All the angst is a disservice to Ryan Reynolds, who excels at playing snarky characters. In the comics, Hal Jordan is more of a straight-arrow, but Reynolds makes him more of an irresponsible wiseass who must grow into the role of hero. He's not my first choice for the character (Nathan Fillion?), but he's charismatic and does a fine job carrying the picture on his shoulders. That's more than can be said for the woefully miscast Blake Lively, who is far too young to pass for an experienced jet pilot. The filmmakers are obviously going for a Clark-Lois feel to the romance between Carol and Hal, but their scenes have none of the spark that Christopher Reeve and Margot Kidder possessed. On the other hand, Mark Strong gives a better performance than this movie deserves, lending a legitimacy to all the silliness. Of all the broadly drawn characters in "Green Lantern," Sinestro is the only one you want to see more of. Not to spoil anything, but, yes, a guy named Sinestro will eventually turn evil (make sure to stay midway through the credits).
A hero is only as good as his villains and "Green Lantern" features some of the weakest villains since "Ghost Rider." Hector Hammond serves as a secondary villain, but one that adds absolutely nothing to the film.
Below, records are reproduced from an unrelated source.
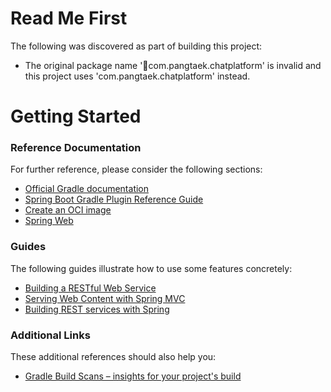 # Read Me First
The following was discovered as part of building this project:

* The original package name 'com.pangtaek.chatplatform' is invalid and this project uses 'com.pangtaek.chatplatform' instead.

# Getting Started

### Reference Documentation
For further reference, please consider the following sections:

* [Official Gradle documentation](https://docs.gradle.org)
* [Spring Boot Gradle Plugin Reference Guide](https://docs.spring.io/spring-boot/3.5.0-M1/gradle-plugin)
* [Create an OCI image](https://docs.spring.io/spring-boot/3.5.0-M1/gradle-plugin/packaging-oci-image.html)
* [Spring Web](https://docs.spring.io/spring-boot/3.5.0-M1/reference/web/servlet.html)

### Guides
The following guides illustrate how to use some features concretely:

* [Building a RESTful Web Service](https://spring.io/guides/gs/rest-service/)
* [Serving Web Content with Spring MVC](https://spring.io/guides/gs/serving-web-content/)
* [Building REST services with Spring](https://spring.io/guides/tutorials/rest/)

### Additional Links
These additional references should also help you:

* [Gradle Build Scans – insights for your project's build](https://scans.gradle.com#gradle)

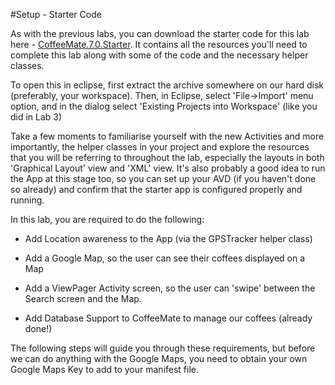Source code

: #Setup - Starter Code

As with the previous labs, you can download the starter code for this lab here - [CoffeeMate.7.0.Starter](../archives/CoffeeMate.7.0.Starter.zip). It contains all the resources you'll need to complete this lab along with some of the code and the necessary helper classes.

To open this in eclipse, first extract the archive somewhere on our hard disk (preferably, your workspace). Then, in Eclipse, select 'File->Import' menu option, and in the dialog select 'Existing Projects into Workspace' (like you did in Lab 3)

Take a few moments to familiarise yourself with the new Activities and more importantly, the helper classes in your project and explore the resources that you will be referring to throughout the lab, especially the layouts in both 'Graphical Layout' view and 'XML' view. It's also probably a good idea to run the App at this stage too, so you can set up your AVD (if you haven't done so already) and confirm that the starter app is configured properly and running.

In this lab, you are required to do the following:

- Add Location awareness to the App (via the GPSTracker helper class)

- Add a Google Map, so the user can see their coffees displayed on a Map

- Add a ViewPager Activity screen, so the user can 'swipe' between the Search screen and the Map.

- Add Database Support to CoffeeMate to manage our coffees (already done!)

The following steps will guide you through these requirements, but before we can do anything with the Google Maps, you need to obtain your own Google Maps Key to add to your manifest file. 

 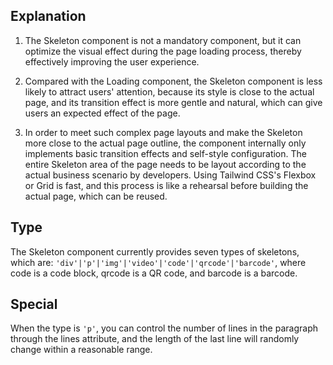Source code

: ## Explanation

1. The Skeleton component is not a mandatory component, but it can optimize the visual effect during the page loading process, thereby effectively improving the user experience.

2. Compared with the Loading component, the Skeleton component is less likely to attract users' attention, because its style is close to the actual page, and its transition effect is more gentle and natural, which can give users an expected effect of the page.

3. In order to meet such complex page layouts and make the Skeleton more close to the actual page outline, the component internally only implements basic transition effects and self-style configuration. The entire Skeleton area of ​​the page needs to be layout according to the actual business scenario by developers. Using Tailwind CSS's Flexbox or Grid is fast, and this process is like a rehearsal before building the actual page, which can be reused.

## Type

The Skeleton component currently provides seven types of skeletons, which are: `'div'|'p'|'img'|'video'|'code'|'qrcode'|'barcode'`, where code is a code block, qrcode is a QR code, and barcode is a barcode.

## Special

When the type is `'p'`, you can control the number of lines in the paragraph through the lines attribute, and the length of the last line will randomly change within a reasonable range.
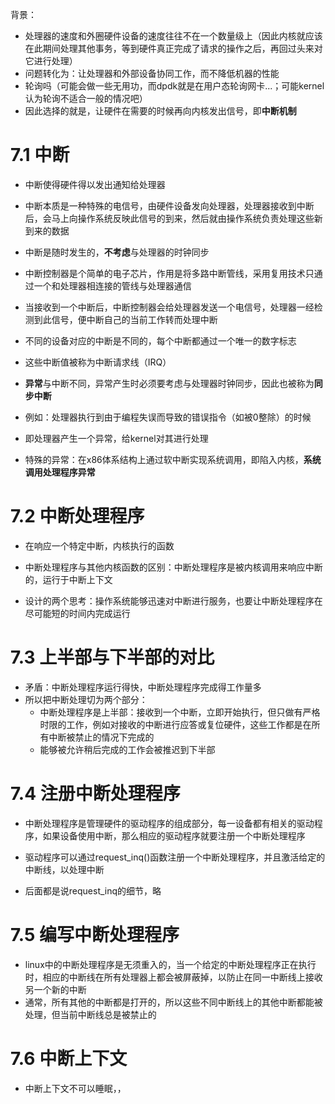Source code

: 背景：

- 处理器的速度和外圈硬件设备的速度往往不在一个数量级上（因此内核就应该在此期间处理其他事务，等到硬件真正完成了请求的操作之后，再回过头来对它进行处理）
- 问题转化为：让处理器和外部设备协同工作，而不降低机器的性能
- 轮询吗（可能会做一些无用功，而dpdk就是在用户态轮询网卡...；可能kernel认为轮询不适合一般的情况吧）
- 因此选择的就是，让硬件在需要的时候再向内核发出信号，即**中断机制**



# 7.1 中断

- 中断使得硬件得以发出通知给处理器

- 中断本质是一种特殊的电信号，由硬件设备发向处理器，处理器接收到中断后，会马上向操作系统反映此信号的到来，然后就由操作系统负责处理这些新到来的数据
- 中断是随时发生的，**不考虑**与处理器的时钟同步



- 中断控制器是个简单的电子芯片，作用是将多路中断管线，采用复用技术只通过一个和处理器相连接的管线与处理器通信
- 当接收到一个中断后，中断控制器会给处理器发送一个电信号，处理器一经检测到此信号，便中断自己的当前工作转而处理中断



- 不同的设备对应的中断是不同的，每个中断都通过一个唯一的数字标志
- 这些中断值被称为中断请求线（IRQ）



- **异常**与中断不同，异常产生时必须要考虑与处理器时钟同步，因此也被称为**同步中断**
- 例如：处理器执行到由于编程失误而导致的错误指令（如被0整除）的时候
- 即处理器产生一个异常，给kernel对其进行处理
- 特殊的异常：在x86体系结构上通过软中断实现系统调用，即陷入内核，**系统调用处理程序异常**





# 7.2 中断处理程序

- 在响应一个特定中断，内核执行的函数



- 中断处理程序与其他内核函数的区别：中断处理程序是被内核调用来响应中断的，运行于中断上下文



- 设计的两个思考：操作系统能够迅速对中断进行服务，也要让中断处理程序在尽可能短的时间内完成运行







# 7.3 上半部与下半部的对比

- 矛盾：中断处理程序运行得快，中断处理程序完成得工作量多
- 所以把中断处理切为两个部分：
  - 中断处理程序是上半部：接收到一个中断，立即开始执行，但只做有严格时限的工作，例如对接收的中断进行应答或复位硬件，这些工作都是在所有中断被禁止的情况下完成的
  - 能够被允许稍后完成的工作会被推迟到下半部







# 7.4 注册中断处理程序

- 中断处理程序是管理硬件的驱动程序的组成部分，每一设备都有相关的驱动程序，如果设备使用中断，那么相应的驱动程序就要注册一个中断处理程序



- 驱动程序可以通过request_inq()函数注册一个中断处理程序，并且激活给定的中断线，以处理中断
- 后面都是说request_inq的细节，略





# 7.5 编写中断处理程序

- linux中的中断处理程序是无须重入的，当一个给定的中断处理程序正在执行时，相应的中断线在所有处理器上都会被屏蔽掉，以防止在同一中断线上接收另一个新的中断
- 通常，所有其他的中断都是打开的，所以这些不同中断线上的其他中断都能被处理，但当前中断线总是被禁止的





# 7.6 中断上下文

- 中断上下文不可以睡眠，，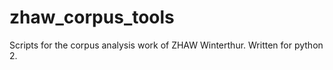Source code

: # zhaw_corpus_tools

Scripts for the corpus analysis work of ZHAW Winterthur. 
Written for python 2. 
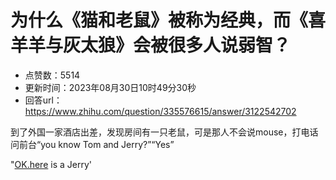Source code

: # 为什么《猫和老鼠》被称为经典，而《喜羊羊与灰太狼》会被很多人说弱智？
- 点赞数：5514
- 更新时间：2023年08月30日10时49分30秒
- 回答url：https://www.zhihu.com/question/335576615/answer/3122542702
<body>
 <p data-pid="Z45RPxTM">到了外国一家酒店出差，发现房间有一只老鼠，可是那人不会说mouse，打电话问前台“you know Tom and Jerry?”“Yes”</p>
 <p data-pid="rg6JiePL">"<a href="https://link.zhihu.com/?target=http%3A//ok.here/" class=" wrap external" target="_blank" rel="nofollow noreferrer">OK.here</a> is a Jerry'</p>
</body>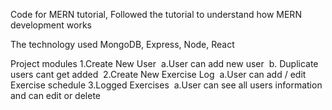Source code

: Code for MERN tutorial, Followed the tutorial to understand how MERN development works

The technology used MongoDB, Express, Node, React

Project modules
1.Create New User 
    a.User can add new user 
    b. Duplicate users cant get added 
2.Create New Exercise Log 
    a.User can add / edit Exercise schedule
3.Logged Exercises 
    a.User can see all users information and can edit or delete
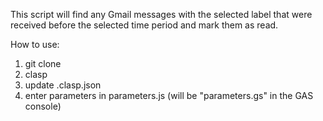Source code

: This script will find any Gmail messages with the selected label that were received before the selected time period and mark them as read.

How to use:
1. git clone 
2. clasp
3. update .clasp.json
4. enter parameters in parameters.js (will be "parameters.gs" in the GAS console)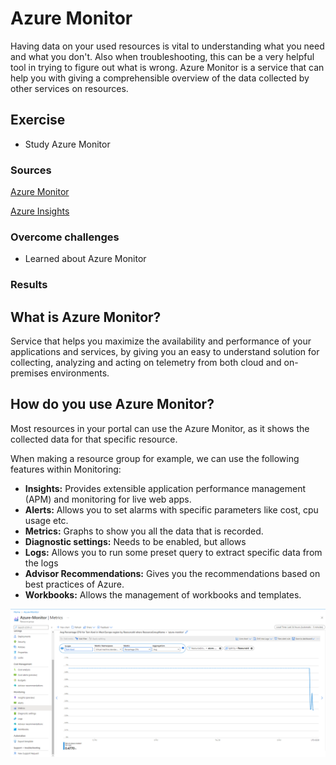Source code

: # Azure Monitor
Having data on your used resources is vital to understanding what you need and what you don't. Also when troubleshooting, this can be a very helpful tool in trying to figure out what is wrong. Azure Monitor is a service that can help you with giving a comprehensible overview of the data collected by other services on resources.

## Exercise
- Study Azure Monitor

### Sources
[Azure Monitor]()

[Azure Insights](https://docs.microsoft.com/en-us/azure/azure-monitor/app/app-insights-overview)

### Overcome challenges
- Learned about Azure Monitor

### Results

## **What is Azure Monitor?**
Service that helps you maximize the availability and performance of your applications and services, by giving you an easy to understand solution for collecting, analyzing and acting on telemetry from both cloud and on-premises environments.

## **How do you use Azure Monitor?**
Most resources in your portal can use the Azure Monitor, as it shows the collected data for that specific resource.

When making a resource group for example, we can use the following features within Monitoring:
- **Insights:** Provides extensible application performance management (APM) and monitoring for live web apps.
- **Alerts:** Allows you to set alarms with specific parameters like cost, cpu usage etc.
- **Metrics:** Graphs to show you all the data that is recorded.
- **Diagnostic settings:** Needs to be enabled, but allows 
- **Logs:** Allows you to run some preset query to extract specific data from the logs
- **Advisor Recommendations:** Gives you the recommendations based on best practices of Azure.
- **Workbooks:** Allows the management of workbooks and templates.

![Azure Monitor VM](../00_includes/05_Azure/Azure%20Monitor/SS_MonitorVM.png)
This is not a knock on Peter Sarsgaard, who gives the kind of mannered performance you expect from a lighthearted comic book movie. There are times when it seems he's doing the world's best John Malkovich impression. However, Sarsgaard can do little while hidden behind a ridiculous makeup job that makes him look like Rocky Dennis from "Mask." Then, there's Parallax, who is essentially a giant cloud of smog with a face. There is nothing exciting about watching the good guy fight a cloud. Did nobody learn their lesson from "Fantastic Four: Rise of the Silver Surfer"? Give the hero somebody he can punch.
As a summer blockbuster, "Green Lantern" will live and die based on the special effects, which are a mixed bag. Watching Hal create various constructs in battle was neat, even if some of them were goofy (a Hot Wheels race track, really?). The FX artists went into a great level of detail in creating the alien Green Lanterns. Despite being mere background filler, they all look unique and hardcore fans will have fun spotting comic characters like Boodikka, Stel, Bzzd, and Gallius Zed. G'nort, I'm afraid is nowhere to be found.
Warner Brothers went with the decision to give Green Lantern a wholly CGI uniform rather than a physical one. There are shots where the costume looks cool, highlighted by pulsating energy. In other shots, it looks like a bad Photoshop job. Much like "Thor," "Green Lantern" has a heavy sci-fi/fantasy element. "Thor" divided the story between Earth and the otherworldly realm of Asgard while "Green Lantern" struggles to find a balance between its bland Earth scenes and the planet of Oa. Both suffer from video game-style graphics, but Asgard had a sense of grandeur lacking in Oa, which looks incredibly dank and primitive, not at all fitting for a race of wise ancients. Martin Campbell, who is a competent action director, seems out of his element on a film so reliant on CGI.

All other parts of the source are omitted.